Convenience sampling method was used to select severe oligozoospermia patients who received assisted reproductive treatment at Tongji University Affiliated Obstetrics and Gynecology Hospital from January 2021 to December 2023 as the research subjects. Among them, patients with severe oligoasthenozoospermia who switched to assisted reproductive technology after ICSI failure were set as the observation group; Patients with severe oligozoospermia who continue to undergo ICSI assisted pregnancy after ICSI failure are designated as the control group. Inclusion criteria: (1) Meets the diagnostic criteria for severe oligoasthenozoospermia in the Chinese Expert Consensus on the Diagnosis and Treatment of Oligozoospermia,5 it means that the sperm concentration of less than 5 × 106/mL and a progressive motility sperm rate of less than 10%, and received ICSI assisted pregnancy treatment; (2) Prior to ICSI assisted pregnancy, there were no complaints related to sexual dysfunction, and sexual activity was completed normally during natural pregnancy testing; (3) The chromosome detection of both husband and wife is normal; (4) ICSI assisted egg retrieval ≥2 cycles (≥5 eggs per cycle), no pregnancy after transplantation; (5) Sign informed consent. Exclusion criteria: (1) azoospermia; (2) Use frozen sperm, surgical extraction; (3) Combined with major diseases, penile trauma and surgical history; (4) suffering from high blood pressure, diabetes, etc., or suffering from diseases that have significant effects on sexual function when taking drugs for a long time; (5) There are other sexual function problems that affect erectile function, such as low sexual desire. This study was reviewed and approved by the Medical Ethics Committee of Obstetrics and Gynecology Hospital Affiliated to Tongji University (No.: KS2313), and this study complies with the Helsinki Declaration.

Research Methods

Survey Tools

Socio-Demographic Data

Designed by researchers themselves, including age, BMI, occupational status, education level, household registration type, monthly income, whether there are children, whether smoking, whether drinking.

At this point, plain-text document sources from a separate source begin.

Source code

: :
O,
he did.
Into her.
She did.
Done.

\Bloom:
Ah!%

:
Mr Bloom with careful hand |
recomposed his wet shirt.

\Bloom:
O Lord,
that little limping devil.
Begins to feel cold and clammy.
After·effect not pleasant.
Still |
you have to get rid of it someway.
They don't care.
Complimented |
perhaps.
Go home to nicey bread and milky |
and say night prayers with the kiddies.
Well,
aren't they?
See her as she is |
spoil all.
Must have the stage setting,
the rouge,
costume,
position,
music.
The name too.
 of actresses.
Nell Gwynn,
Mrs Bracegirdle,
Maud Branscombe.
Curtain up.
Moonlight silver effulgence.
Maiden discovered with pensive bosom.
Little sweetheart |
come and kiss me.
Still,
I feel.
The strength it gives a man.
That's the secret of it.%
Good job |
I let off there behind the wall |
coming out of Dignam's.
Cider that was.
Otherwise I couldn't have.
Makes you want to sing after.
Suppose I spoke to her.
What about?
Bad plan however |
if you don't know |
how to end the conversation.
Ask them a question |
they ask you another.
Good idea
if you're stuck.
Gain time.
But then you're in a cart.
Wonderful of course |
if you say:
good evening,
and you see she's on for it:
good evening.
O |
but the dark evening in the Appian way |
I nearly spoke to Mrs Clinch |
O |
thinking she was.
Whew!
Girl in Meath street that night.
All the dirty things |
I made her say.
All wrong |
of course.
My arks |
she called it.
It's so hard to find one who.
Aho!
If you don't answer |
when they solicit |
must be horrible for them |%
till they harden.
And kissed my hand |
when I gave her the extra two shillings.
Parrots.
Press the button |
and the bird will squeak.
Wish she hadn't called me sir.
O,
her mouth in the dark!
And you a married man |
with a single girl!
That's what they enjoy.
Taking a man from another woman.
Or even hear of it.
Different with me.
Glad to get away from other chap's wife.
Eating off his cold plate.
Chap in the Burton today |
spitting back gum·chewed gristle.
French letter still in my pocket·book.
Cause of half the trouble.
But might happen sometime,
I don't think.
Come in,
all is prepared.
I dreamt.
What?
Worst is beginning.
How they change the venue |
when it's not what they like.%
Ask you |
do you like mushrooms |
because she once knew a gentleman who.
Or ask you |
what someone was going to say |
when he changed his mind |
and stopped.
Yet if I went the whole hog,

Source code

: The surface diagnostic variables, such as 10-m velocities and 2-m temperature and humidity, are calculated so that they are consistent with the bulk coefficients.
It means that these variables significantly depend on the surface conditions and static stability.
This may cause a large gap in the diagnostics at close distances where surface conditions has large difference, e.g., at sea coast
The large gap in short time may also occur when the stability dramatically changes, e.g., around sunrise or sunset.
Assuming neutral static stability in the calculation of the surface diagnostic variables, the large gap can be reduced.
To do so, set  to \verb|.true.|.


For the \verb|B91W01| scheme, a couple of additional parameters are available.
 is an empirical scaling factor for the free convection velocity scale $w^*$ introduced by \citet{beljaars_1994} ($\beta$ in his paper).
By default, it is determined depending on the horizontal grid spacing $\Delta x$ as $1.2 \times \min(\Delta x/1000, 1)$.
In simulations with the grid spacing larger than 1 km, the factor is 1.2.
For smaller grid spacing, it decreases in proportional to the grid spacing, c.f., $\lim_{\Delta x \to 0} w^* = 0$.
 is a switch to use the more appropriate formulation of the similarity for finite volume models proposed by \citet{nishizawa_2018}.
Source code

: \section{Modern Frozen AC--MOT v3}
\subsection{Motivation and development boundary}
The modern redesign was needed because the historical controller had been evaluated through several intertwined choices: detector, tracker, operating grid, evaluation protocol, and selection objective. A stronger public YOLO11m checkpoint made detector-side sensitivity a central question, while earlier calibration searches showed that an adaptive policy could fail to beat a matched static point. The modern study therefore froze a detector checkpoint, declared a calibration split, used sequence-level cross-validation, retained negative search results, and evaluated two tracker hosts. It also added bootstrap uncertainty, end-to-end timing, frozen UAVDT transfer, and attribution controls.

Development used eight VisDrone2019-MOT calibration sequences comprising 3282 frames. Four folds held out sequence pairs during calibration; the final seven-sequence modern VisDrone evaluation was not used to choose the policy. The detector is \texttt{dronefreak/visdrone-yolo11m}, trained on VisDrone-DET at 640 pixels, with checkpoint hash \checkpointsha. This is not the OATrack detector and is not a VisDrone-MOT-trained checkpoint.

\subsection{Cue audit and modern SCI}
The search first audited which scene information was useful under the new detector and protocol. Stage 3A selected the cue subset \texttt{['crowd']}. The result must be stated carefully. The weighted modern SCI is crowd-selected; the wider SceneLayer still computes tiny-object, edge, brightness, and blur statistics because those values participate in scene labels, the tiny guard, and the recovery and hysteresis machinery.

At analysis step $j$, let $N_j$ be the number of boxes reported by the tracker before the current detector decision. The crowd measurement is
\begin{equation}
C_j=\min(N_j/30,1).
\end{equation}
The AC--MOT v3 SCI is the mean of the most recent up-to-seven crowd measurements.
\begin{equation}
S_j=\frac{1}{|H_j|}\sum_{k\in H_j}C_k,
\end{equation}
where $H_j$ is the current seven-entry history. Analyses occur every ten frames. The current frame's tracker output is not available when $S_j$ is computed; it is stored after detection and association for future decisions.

Fertility Problem Inventory (FPI)

Compiled by NEWTON et al6 in 1999, the scale was used to assess the stress level related to infertility (fertility), including a 46-item self-rating scale with 5 dimensions, such as social pressure, conjugal relationship, parental role needs, childless lifestyle and sexual pressure. The Likert 6-point scale was adopted for scoring, from 1 to 6 points indicating “I disagree” to “I fully agree”, among which 18 were reverse questions. The overall score ranges from 46 to 276, with higher scores indicating greater stress associated with infertility (fertility). The scale has good reliability and validity, with Cronbach’s α coefficient of 0.93.6

Fertility Quality of Life Tool (FertiQoL)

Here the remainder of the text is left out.